2013年1月8日火曜日

「親になる資格などない」のはおまえだ

13歳の息子へ、新しいiPhoneと使用契約書です。愛を込めて。母より
を読んで憤っているらしい。
曰く「iPhoneの使用契約書の記事を読んで感動する人は親になる資格などない」のだそうだ。


理由はこうだ。
  • この契約書は言葉の形をとっているが紛れもなく暴力だ。躾などではない。
  • お前の服も  お前の食べている食事も  お前の部屋も  お前の読む本も  お前の命も  お前の人生も  ”私”のものです。だから”私”の思い通りに育ち、考え、働き、結婚し、生きなさい。  そういう意識が透けて見える。醜悪だろこんなの。恐ろしいよ。
  • 此処から先は貴方に命の危険や人生を大きく左右することが起きない限り、絶対親が干渉しない、という領域を作ってあげるべきだ。
で、いちいちこの裏付けのために、秋葉原事件の加藤某を引き合いに出している。

まず、この裏付け方に忠告。加藤某の親の躾方法が、この"使用契約書"なるものと酷似していて、それがすべて加藤某の様になるという統計的事実や証明になるのか?
こんな物言いは、阿呆なTVコメンテーターが"オタクは犯罪者予備軍"と言うのに等しい戯言である。反吐が出そうなやり口だ。

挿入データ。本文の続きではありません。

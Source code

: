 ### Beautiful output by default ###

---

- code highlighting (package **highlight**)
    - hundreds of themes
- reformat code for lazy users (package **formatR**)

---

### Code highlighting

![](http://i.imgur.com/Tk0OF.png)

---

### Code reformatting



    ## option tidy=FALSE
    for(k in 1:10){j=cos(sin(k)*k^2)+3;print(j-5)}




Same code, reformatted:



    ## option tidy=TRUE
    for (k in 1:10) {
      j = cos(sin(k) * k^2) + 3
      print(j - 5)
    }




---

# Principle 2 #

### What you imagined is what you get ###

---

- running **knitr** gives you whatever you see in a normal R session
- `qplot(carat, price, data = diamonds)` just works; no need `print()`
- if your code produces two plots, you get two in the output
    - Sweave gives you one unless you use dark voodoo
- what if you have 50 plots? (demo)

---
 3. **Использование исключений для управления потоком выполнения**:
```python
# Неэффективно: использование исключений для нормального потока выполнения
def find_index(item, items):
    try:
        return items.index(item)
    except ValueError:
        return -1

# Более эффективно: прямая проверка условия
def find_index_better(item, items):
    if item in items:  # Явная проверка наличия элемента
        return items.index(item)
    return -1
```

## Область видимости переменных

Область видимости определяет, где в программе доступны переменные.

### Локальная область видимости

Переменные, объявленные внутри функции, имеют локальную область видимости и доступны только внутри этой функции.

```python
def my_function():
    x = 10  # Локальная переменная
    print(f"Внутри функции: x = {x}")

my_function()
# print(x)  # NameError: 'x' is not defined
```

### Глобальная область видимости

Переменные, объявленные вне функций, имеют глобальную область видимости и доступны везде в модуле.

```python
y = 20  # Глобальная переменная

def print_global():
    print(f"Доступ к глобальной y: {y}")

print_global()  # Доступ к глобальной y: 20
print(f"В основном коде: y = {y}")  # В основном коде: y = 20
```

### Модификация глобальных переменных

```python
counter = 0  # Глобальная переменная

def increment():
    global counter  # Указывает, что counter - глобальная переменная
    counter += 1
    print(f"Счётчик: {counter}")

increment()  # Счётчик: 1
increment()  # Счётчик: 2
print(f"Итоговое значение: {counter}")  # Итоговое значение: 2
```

さて本題の方だが、一番大切なことがスッポリ頭から抜けている、基本的なところを押さえないで子供の権利云々騒ぐ典型的なダメ親思考だから、こういう頓珍漢な批判をするようになる。
親は子に生きていくために必要な知識や技術を、自分の親からの躾や教育、経験等を踏まえて教え込んでいく。いずれ自分の元から巣立つときのために。
それまでは子供に関することはすべて親の責任である。故に「お前の服も  お前の食べている食事も  お前の部屋も  お前の読む本も  お前の命も  お前の人生も  ”私”のもの」なのは当たり前だ。嫌な子供は今すぐ独立すれば良い。
独立できないなら、独立できるだけの力を蓄えろ。それまでは親の方針に唯々諾々と従うか、親を説得すれば良い。説得できぬなら、それは子供にそれだけの力が無いのだから、あきらめて説得できるようになるまで力を蓄えろ。
「絶対親が干渉しない、という領域を作ってあげる」必要なんぞない。子供が自分の力で勝ち取れば良いのだ。それはたとえば、押し入れの中だったり秘密基地だったりするかもしれない。だが間違えてはいけない。それは親が与えるものなんぞではない。自分の面倒を自分でみれないオトナに躾けてどうしようというのだ?
何度も言う。親の方針が気に入らないなら、親の庇護なしに自分だけで生きれば良いのだ。自分のためのiPhoneが欲しけりゃ自分で買え。できないなら親が突きつける制約を受け入れて"使わせて"もらえ。
そして、やがて親の元から巣立ち、自分ひとりで自分の面倒をみれるようになったとき、親の言うことなんか聞きたくなきゃ一つも聞かなくて良い。嫌なら面倒すらみなくて良い。
その時改めて子供は考えるのだ。自分の力一つでどこまで親を超えられるか。如何に自分が親の庇護の元でヌクヌクしていたかを。
最後に。
あの契約書の中でひとつだけ書いていないことがあった。
それは「嫌なら使うな。完全に自分の自由になるiPhoneが欲しけりゃ、自分で買え」ということである。
なにもiPhoneに限ったことではない。親が子供にルールを課すときは、それをあわせて教えなくてはいけない。
「親の言うことに不満なら、自分でしなさい」と。